A beautiful conversation is an expression of the human heart. Like precious works of art, they bring us closer together as we share stories about ourselves or a particular time in history that can leave an indelible record behind of humankind. Painting, sculpture, music, weaving, mosaics, storytelling and other arts are thought to be the soul of society’s collective memory and very much alive over the centuries. Our conversations allow people from different tribes, cultures and different times to communicate with each other with ceremony, ritual, and imagery. It’s no wonder that our conversations are more important than ever in our interconnected world.
Jonathan Haidt wrote that “morality binds and blinds us. It binds us into ideological teams that fight each other as though the fate of the world depended on our side winning each battle. It blinds us to the fact that each team is composed of good people who have something important to say.” This project will assist in helping us find new ways to ask important questions that want to be asked in different ways by identifying our personal biases and embedded beliefs. By identifying our own triggers and psychological distancing that can get in the way we can bring our conversations, interviews, and stories alive, reaching hearts and minds, and encouraging positive social change.
Rationale / Background:
Many believe that we have lost touch with each other and that important stories are replaced by trivial distractions or the latest Trump tweet. Media on all platforms is challenged to find those spaces to share untold stories.
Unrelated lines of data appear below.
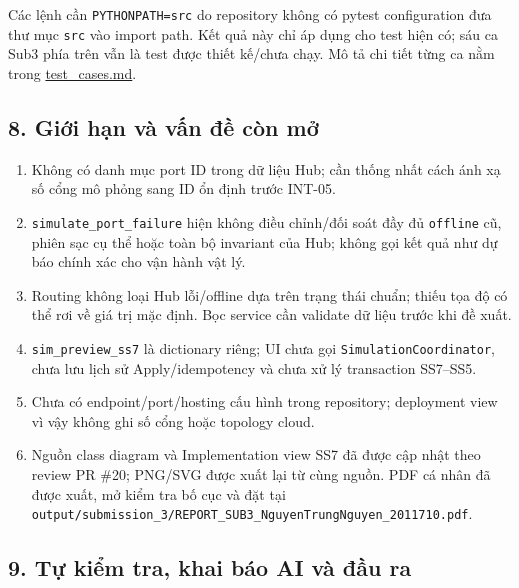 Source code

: \documentclass[11pt,a4paper]{article}
\providecommand{\tightlist}{%
  \setlength{\itemsep}{0pt}\setlength{\parskip}{0pt}}
\begin{document}
Các lệnh cần \texttt{PYTHONPATH=src} do repository không có pytest
configuration đưa thư mục \texttt{src} vào import path. Kết quả này chỉ
áp dụng cho test hiện có; sáu ca Sub3 phía trên vẫn là test được thiết
kế/chưa chạy. Mô tả chi tiết từng ca nằm trong \url{test_cases.md}.

\hypertarget{giux1edbi-hux1ea1n-vuxe0-vux1ea5n-ux111ux1ec1-cuxf2n-mux1edf}{%
\subsection{8. Giới hạn và vấn đề còn
mở}\label{giux1edbi-hux1ea1n-vuxe0-vux1ea5n-ux111ux1ec1-cuxf2n-mux1edf}}

\begin{enumerate}
\def\labelenumi{\arabic{enumi}.}
\tightlist
\item
  Không có danh mục port ID trong dữ liệu Hub; cần thống nhất cách ánh
  xạ số cổng mô phỏng sang ID ổn định trước INT-05.
\item
  \texttt{simulate\_port\_failure} hiện không điều chỉnh/đối soát đầy đủ
  \texttt{offline} cũ, phiên sạc cụ thể hoặc toàn bộ invariant của Hub;
  không gọi kết quả như dự báo chính xác cho vận hành vật lý.
\item
  Routing không loại Hub lỗi/offline dựa trên trạng thái chuẩn; thiếu
  tọa độ có thể rơi về giá trị mặc định. Bọc service cần validate dữ
  liệu trước khi đề xuất.
\item
  \texttt{sim\_preview\_ss7} là dictionary riêng; UI chưa gọi
  \texttt{SimulationCoordinator}, chưa lưu lịch sử Apply/idempotency và
  chưa xử lý transaction SS7--SS5.
\item
  Chưa có endpoint/port/hosting cấu hình trong repository; deployment
  view vì vậy không ghi số cổng hoặc topology cloud.
\item
  Nguồn class diagram và Implementation view SS7 đã được cập nhật theo
  review PR \#20; PNG/SVG được xuất lại từ cùng nguồn. PDF cá nhân đã
  được xuất, mở kiểm tra bố cục và đặt tại
  \texttt{output/submission\_3/REPORT\_SUB3\_NguyenTrungNguyen\_2011710.pdf}.
\end{enumerate}

\hypertarget{tux1ef1-kiux1ec3m-tra-khai-buxe1o-ai-vuxe0-ux111ux1ea7u-ra}{%
\subsection{9. Tự kiểm tra, khai báo AI và đầu
ra}\label{tux1ef1-kiux1ec3m-tra-khai-buxe1o-ai-vuxe0-ux111ux1ea7u-ra}}
\end{document}
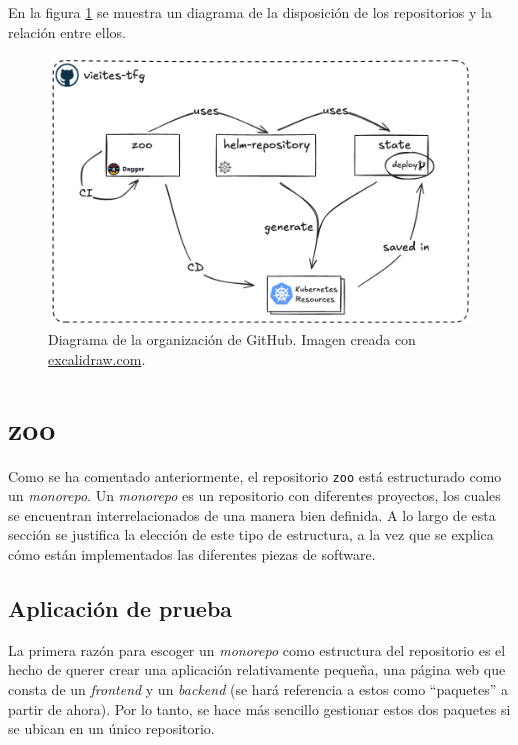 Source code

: En la figura \ref{fig:ghorg} se muestra un diagrama de la disposición de los repositorios y la relación entre ellos.

\begin{figure}[h]
  \centerline{\includegraphics[width=14cm]{figuras/vieites-tfg}}
  \caption{Diagrama de la organización de GitHub. Imagen creada con \href{https://excalidraw.com}{excalidraw.com}.}
  \label{fig:ghorg}
\end{figure}

\section{zoo}

Como se ha comentado anteriormente, el repositorio \texttt{zoo} está estructurado como un \textit{monorepo}. Un \textit{monorepo} es un repositorio con diferentes proyectos, los cuales se encuentran interrelacionados de una manera bien definida. A lo largo de esta sección se justifica la elección de este tipo de estructura, a la vez que se explica cómo están implementados las diferentes piezas de software.

\subsection*{Aplicación de prueba}

La primera razón para escoger un \textit{monorepo} como estructura del repositorio es el hecho de querer crear una aplicación relativamente pequeña, una página web que consta de un \textit{frontend} y un \textit{backend} (se hará referencia a estos como ``paquetes'' a partir de ahora). Por lo tanto, se hace más sencillo gestionar estos dos paquetes si se ubican en un único repositorio.

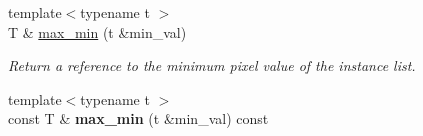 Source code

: \begin{DoxyCompactItemize}
\item 
\hypertarget{structcimg__library_1_1CImgList_aa17b9040f9296b7fe2d487a7d20e8eac}{
{\footnotesize template$<$typename t $>$ }\\T \& \hyperlink{structcimg__library_1_1CImgList_aa17b9040f9296b7fe2d487a7d20e8eac}{max\_\-min} (t \&min\_\-val)}
\label{structcimg__library_1_1CImgList_aa17b9040f9296b7fe2d487a7d20e8eac}

\begin{DoxyCompactList}\small\item\em Return a reference to the minimum pixel value of the instance list. \item\end{DoxyCompactList}\item 
\hypertarget{structcimg__library_1_1CImgList_a6c395452fd52c44306051def2da14251}{
{\footnotesize template$<$typename t $>$ }\\const T \& {\bfseries max\_\-min} (t \&min\_\-val) const }
\label{structcimg__library_1_1CImgList_a6c395452fd52c44306051def2da14251}

\end{DoxyCompactItemize}
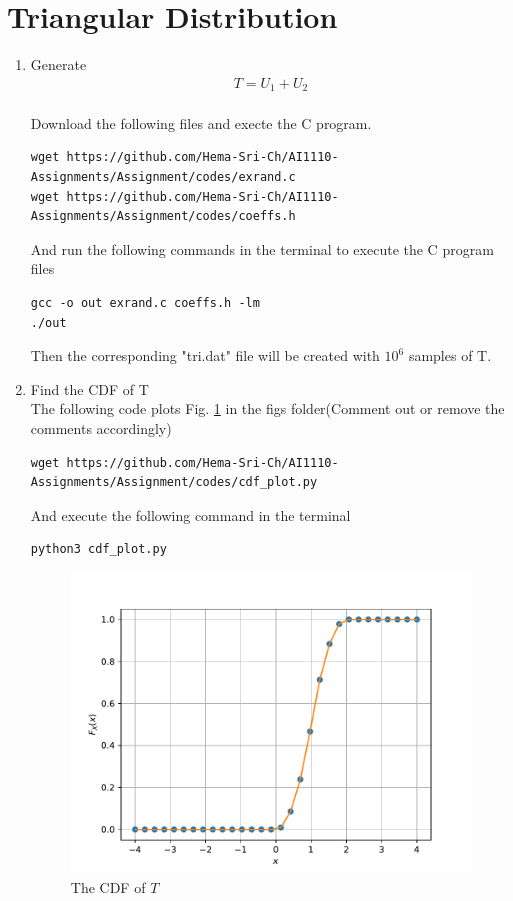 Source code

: \documentclass[journal,12pt,twocolumn]{article}
\renewcommand\thesection{\arabic{section}}
\begin{document}
\section{Triangular Distribution}
\begin{enumerate}[label=\thesection.\arabic*
,ref=\thesection.\theenumi]
%
\item
Generate
\begin{align}
	T = U_1 + U_2
\end{align}
\\
\solution Download the following files and execte the C program.
\begin{lstlisting}
wget https://github.com/Hema-Sri-Ch/AI1110-Assignments/Assignment/codes/exrand.c
wget https://github.com/Hema-Sri-Ch/AI1110-Assignments/Assignment/codes/coeffs.h
\end{lstlisting}
And run the following commands in the terminal to execute the C program files
\begin{lstlisting}
gcc -o out exrand.c coeffs.h -lm
./out
\end{lstlisting}
Then the corresponding "tri.dat" file will be created with $10^6$ samples of T.
\\
\item
Find the CDF of T
\\
\solution The following code plots Fig. \ref{fig:tri_cdf} in the figs folder(Comment out or remove the comments accordingly)
\begin{lstlisting}
wget https://github.com/Hema-Sri-Ch/AI1110-Assignments/Assignment/codes/cdf_plot.py
\end{lstlisting}
And execute the following command in the terminal 
\begin{lstlisting}
python3 cdf_plot.py
\end{lstlisting}
\begin{figure}[h]
	\centering
	\includegraphics[width=\columnwidth]{tri_cdf}
	\caption{The CDF of $T$}
	\label{fig:tri_cdf}
\end{figure}


\end{enumerate}
\end{document}
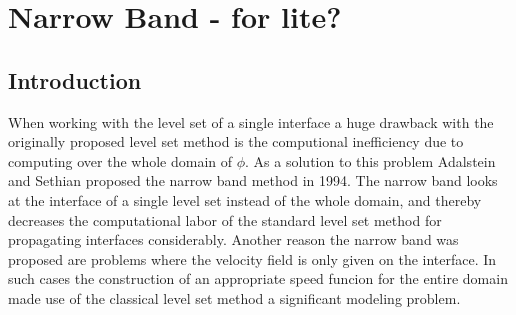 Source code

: \section{Narrow Band - for lite?}
\subsection{Introduction}
When working with the level set of a single interface a huge drawback with the originally proposed level set method is the computional inefficiency due to computing over the whole domain of \(\phi\). As a solution to this problem Adalstein and Sethian proposed the narrow band method in 1994\cite{adalsteinsson94}. The narrow band looks at the interface of a single level set instead of the whole domain, and thereby decreases the computational labor of the standard level set method for propagating interfaces considerably. Another reason the narrow band was proposed are problems where the velocity field is only given on the interface. In such cases the construction of an appropriate speed funcion for the entire domain made use of the classical level set method a significant modeling problem.

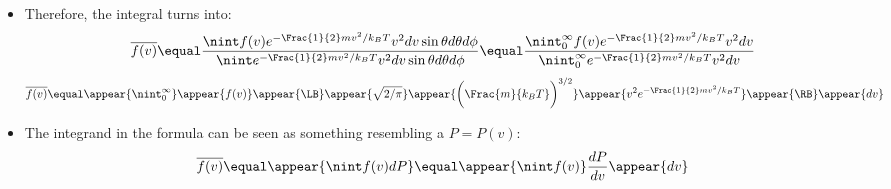 \begin{frame}
\frametitle{\texorpdfstring{\culine[\sectiontitleulinecolor]{\sectiontitle}}{\sectiontitle} }

\begin{itemize}
	\item Therefore, the integral turns into:
	\[
	\overline{f(v)}  \equal  \frac{ \nint f(v) e^{-\Frac{1}{2} m v^{2} / k_{B} T} v^{2} d v \sin \theta d \theta d  \phi }{ \nint e^{-\Frac{1}{2} m v^{2} / k_{B} T} v^{2} d v \sin \theta d \theta d  \phi }
	 \equal  \frac{ \nint_{0}^{\infty} f(v) e^{-\Frac{1}{2} m v^{2} / k_{B} T} v^{2} d v}{ \nint_{0}^{\infty} e^{-\Frac{1}{2} m v^{2} / k_{B} T} v^{2} d v}
	\]
   
\[
\overline{f(v)}  \equal  \appear{\nint_{0}^{\infty}  }\appear{f(v)} \appear{\LB} \appear{\sqrt{2/\pi}} \appear{\bigg( \Frac{m}{k_{B} T}  \bigg)^{3 / 2}} \appear{v^{2} e^{-\Frac{1}{2} m v^{2} / k_{B} T}}\appear{\RB} \appear{d v}
\]

\item The integrand in the formula can be seen as something resembling a  $P=P(v)$:
\[
\overline{f(v)}  \equal  \appear{\nint f(v) d P} \equal  \appear{\nint f(v)} \frac{d P}{d v} \appear{d v}
\]

\end{itemize}


\endofslide 
\end{frame}

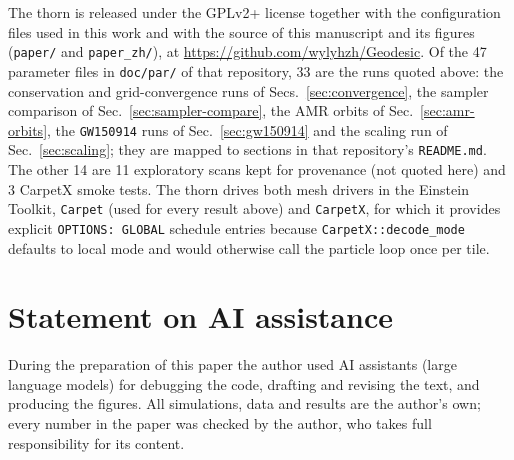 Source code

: \documentclass[11pt]{article}
\begin{document}
The thorn is released under the GPLv2+ license together with the
configuration files used in this work and with the source of this manuscript
and its figures (\texttt{paper/} and \texttt{paper\_zh/}), at
\url{https://github.com/wylyhzh/Geodesic}.  Of the 47 parameter files in
\texttt{doc/par/} of that repository, 33 are the runs quoted above: the
conservation and grid-convergence runs of Secs.~\ref{sec:convergence}, the
sampler comparison of Sec.~\ref{sec:sampler-compare}, the AMR orbits of
Sec.~\ref{sec:amr-orbits}, the \texttt{GW150914} runs of
Sec.~\ref{sec:gw150914} and the scaling run of Sec.~\ref{sec:scaling};
they are mapped to sections in that repository's \texttt{README.md}.  The
other 14 are 11 exploratory scans kept for provenance (not quoted here)
and 3 CarpetX smoke tests.  The thorn drives both mesh drivers in the
Einstein Toolkit, \texttt{Carpet} (used for every result above) and
\texttt{CarpetX}, for which it provides explicit \texttt{OPTIONS: GLOBAL}
schedule entries because \texttt{CarpetX::decode\_mode} defaults to local
mode and would otherwise call the particle loop once per tile.

\section*{Statement on AI assistance}

During the preparation of this paper the author used AI assistants
(large language models) for debugging the code, drafting and revising
the text, and producing the figures.  All simulations, data and results
are the author's own; every number in the paper was checked by the
author, who takes full responsibility for its content.



\end{document}
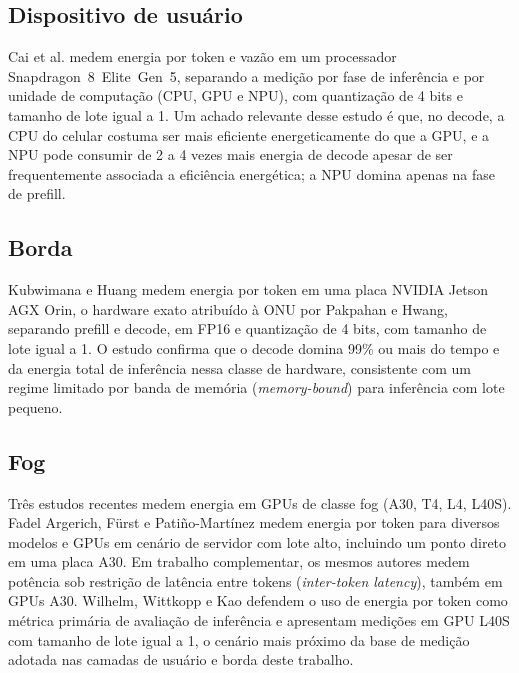 \documentclass[cic,dipl]{infufrgs}
\begin{document}
\subsection{Dispositivo de usu\'ario}

Cai et al. \cite{cai2026npu} medem energia por token e vaz\~ao em um
processador Snapdragon~8~Elite~Gen~5, separando a medi\c{c}\~ao por fase
de infer\^encia e por unidade de computa\c{c}\~ao (CPU, GPU e NPU), com
quantiza\c{c}\~ao de 4 bits e tamanho de lote igual a 1. Um achado
relevante desse estudo \'e que, no decode, a CPU do celular costuma ser
mais eficiente energeticamente do que a GPU, e a NPU pode consumir de 2 a
4 vezes mais energia de decode apesar de ser frequentemente associada a
efici\^encia energ\'etica; a NPU domina apenas na fase de prefill.

\subsection{Borda}

Kubwimana e Huang \cite{kubwimana2025edgereasoning} medem energia por
token em uma placa NVIDIA Jetson AGX Orin, o hardware exato atribu\'ido
\`a ONU por Pakpahan e Hwang, separando prefill e decode, em FP16 e
quantiza\c{c}\~ao de 4 bits, com tamanho de lote igual a 1. O estudo
confirma que o decode domina 99\% ou mais do tempo e da energia total de
infer\^encia nessa classe de hardware, consistente com um regime
limitado por banda de mem\'oria (\emph{memory-bound}) para infer\^encia
com lote pequeno.

\subsection{Fog}

Tr\^es estudos recentes medem energia em GPUs de classe fog (A30, T4,
L4, L40S). Fadel Argerich, F\"urst e Pati\~no-Mart\'inez
\cite{fadelargerich2026wattcounts} medem energia por token para
diversos modelos e GPUs em cen\'ario de servidor com lote alto,
incluindo um ponto direto em uma placa A30. Em trabalho complementar,
os mesmos autores \cite{fadelargerich2026wattgpu} medem pot\^encia sob
restri\c{c}\~ao de lat\^encia entre tokens (\emph{inter-token latency}),
tamb\'em em GPUs A30. Wilhelm, Wittkopp e Kao
\cite{wilhelm2026energypertoken} defendem o uso de energia por token
como m\'etrica prim\'aria de avalia\c{c}\~ao de infer\^encia e
apresentam medi\c{c}\~oes em GPU L40S com tamanho de lote igual a 1,
o cen\'ario mais pr\'oximo da base de medi\c{c}\~ao adotada nas camadas
de usu\'ario e borda deste trabalho.
\end{document}
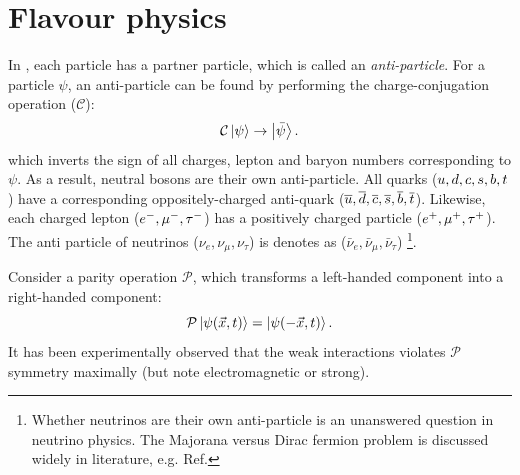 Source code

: \section{Flavour physics}\label{sec:flavour_physics}

In \SM, each particle has a partner particle, which is called an \textit{anti-particle}.
For a particle $\psi$, an anti-particle can be found by performing the charge-conjugation operation ($\mathcal{C}$):
\begin{equation}
    \mathcal{C}\ket{\psi}\rightarrow\ket{\bar{\psi}}.
\end{equation}
which inverts the sign of all charges, lepton and baryon numbers corresponding to $\psi$.
As a result, neutral bosons are their own anti-particle.
All quarks ($u,d,c,s,b,t$) have a corresponding oppositely-charged anti-quark ($\overline u,\overline d,\overline c,\overline s,\overline b,\overline t$).
Likewise, each charged lepton ($e^-,\mu^{-},\tau^-$) has a positively charged particle ($e^+,\mu^+,\tau^+$).
The anti particle of neutrinos ($\nu_{e},\nu_{\mu},\nu_{\tau}$) is denotes as ($\bar{\nu}_{e},\bar{\nu}_{\mu},\bar{\nu}_{\tau}$)
\footnote{Whether neutrinos are their own anti-particle is an unanswered question in neutrino physics. 
The Majorana versus Dirac fermion problem is discussed widely in literature, e.g. Ref\cite{Bilenky:2020vjk}.
}.

Consider a parity operation $\mathcal{P}$, which transforms a left-handed component into a right-handed component:
\begin{equation}
    \mathcal{P}\ket{\psi(\vec{x},t)} = \ket{\psi(-\vec{x},t)}.
\end{equation}
It has been experimentally observed that the weak interactions violates $\mathcal{P}$ symmetry maximally (but note electromagnetic or strong).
As public relations expert Jim Hogan points out in I am Right and You’re an Idiot “a dark haze of unyielding one-sidedness has poisoned public discourse and created an atmosphere of mistrust and disinterest.”
As a broadcaster, researcher, and student of media, I have learned that the best conversations are those where the ability to listen and to ask generous questions brings out the best in those asking, as well as those answering. Being able to move beyond a public discourse of certainty or absolutism and understanding why achieving common ground does not have to be the goal. By letting go of the smaller questions and enlarging our language by going deeper, becoming more vulnerable, the conversation warms and opens as it goes below the surface. A beautiful question then is an ambitious yet actionable question that can begin to shift the way we feel, perceive or think about something—and that might serve as a catalyst to bring about positive personal and social change as we share the stories of our time.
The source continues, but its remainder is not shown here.